Another list of 100 books, but this time the books are those that influenced us as kids. I’ve read a lot of books on the list, but not all changed my world. These did, to one extent or another:
- “The Phantom Tollbooth,” by Norton Juster
- “Charlotte’s Web,” by E. B. White
- “Are You There God? It’s Me, Margaret,” by Judy Blume
- “A Wrinkle in Time,” by Madeleine L’Engle
- The “Nancy Drew” books, by Carolyn Keene
- “Jacob Have I Loved,” by Katherine Paterson
- “Where the Wild Things Are,” by Maurice Sendak
- Aesop’s Fables
- “Charlie and the Chocolate Factory,” by Roald Dahl
- “Where the Sidewalk Ends,” by Shel Silverstein
- “Ramona Quimby, Age 8,” by Beverly Cleary
- The dictionary
Most of these books I loved, but actually, I hated the dictionary. I never was able to convince my parents that it is awfully hard to look up a word when you don’t know how to spell it. My kids are lucky – they can just ask Google.

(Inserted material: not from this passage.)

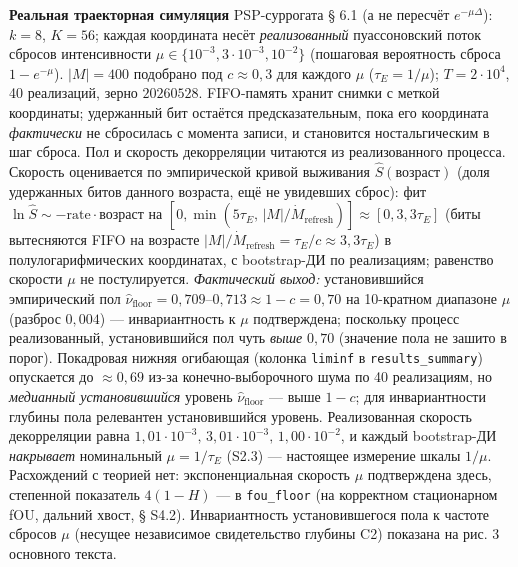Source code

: \documentclass[12pt]{iopart}
\begin{document}
\textbf{Реальная траекторная симуляция} PSP-суррогата \cite{Andriishin2026b} § 6.1 (а не пересчёт \(e^{-\mu\Delta}\)): \(k = 8\), \(K = 56\); каждая координата несёт \emph{реализованный} пуассоновский поток сбросов интенсивности \(\mu \in \{10^{-3}, 3\cdot10^{-3}, 10^{-2}\}\) (пошаговая вероятность сброса \(1 - e^{-\mu}\)). \(|M| = 400\) подобрано под \(c \approx 0{,}3\) для каждого \(\mu\) (\(\tau_E = 1/\mu\)); \(T = 2\cdot10^4\), 40 реализаций, зерно \(20260528\). FIFO-память хранит снимки с меткой координаты; удержанный бит остаётся предсказательным, пока его координата \emph{фактически} не сбросилась с момента записи, и становится ностальгическим в шаг сброса. Пол и скорость декорреляции читаются из реализованного процесса. Скорость оценивается по эмпирической кривой выживания \(\hat S(\text{возраст})\) (доля удержанных битов данного возраста, ещё не увидевших сброс): фит \(\ln\hat S \sim -\text{rate}\cdot\text{возраст}\) на \([0, \min(5\tau_E,\,|M|/\dot M_{\text{refresh}})] \approx [0, 3{,}3\tau_E]\) (биты вытесняются FIFO на возрасте \(|M|/\dot M_{\text{refresh}} = \tau_E/c \approx 3{,}3\tau_E\)) в полулогарифмических координатах, с bootstrap-ДИ по реализациям; равенство скорости \(\mu\) не постулируется. \emph{Фактический выход:} установившийся эмпирический пол \(\hat\nu_{\text{floor}} = 0{,}709\text{–}0{,}713 \approx 1-c = 0{,}70\) на 10-кратном диапазоне \(\mu\) (разброс \(0{,}004\)) --- инвариантность к \(\mu\) подтверждена; поскольку процесс реализованный, установившийся пол чуть \emph{выше} \(0{,}70\) (значение пола не зашито в порог). Покадровая нижняя огибающая (колонка \texttt{liminf} в \texttt{results\_summary}) опускается до \(\approx0{,}69\) из-за конечно-выборочного шума по 40 реализациям, но \emph{медианный установившийся} уровень \(\hat\nu_{\text{floor}}\) --- выше \(1-c\); для инвариантности глубины пола релевантен установившийся уровень. Реализованная скорость декорреляции равна \(1{,}01\cdot10^{-3},\,3{,}01\cdot10^{-3},\,1{,}00\cdot10^{-2}\), и каждый bootstrap-ДИ \emph{накрывает} номинальный \(\mu = 1/\tau_E\) (S2.3) --- настоящее измерение шкалы \(1/\mu\). Расхождений с теорией нет: экспоненциальная скорость \(\mu\) подтверждена здесь, степенной показатель \(4(1-H)\) --- в \texttt{fou\_floor} (на корректном стационарном fOU, дальний хвост, § S4.2). Инвариантность установившегося пола к частоте сбросов \(\mu\) (несущее независимое свидетельство глубины C2) показана на рис. 3 основного текста.
\end{document}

Other books on the list influenced me as an adult (e.g. the U.S. Constitution) while others I liked, even loved, but they didn’t “change my world.” And there are many important books missing from this list – The Martian Chronicles by Ray Bradbury, for example. And there are no comic books, either, like Chris Claremont’s Uncanny X-Men.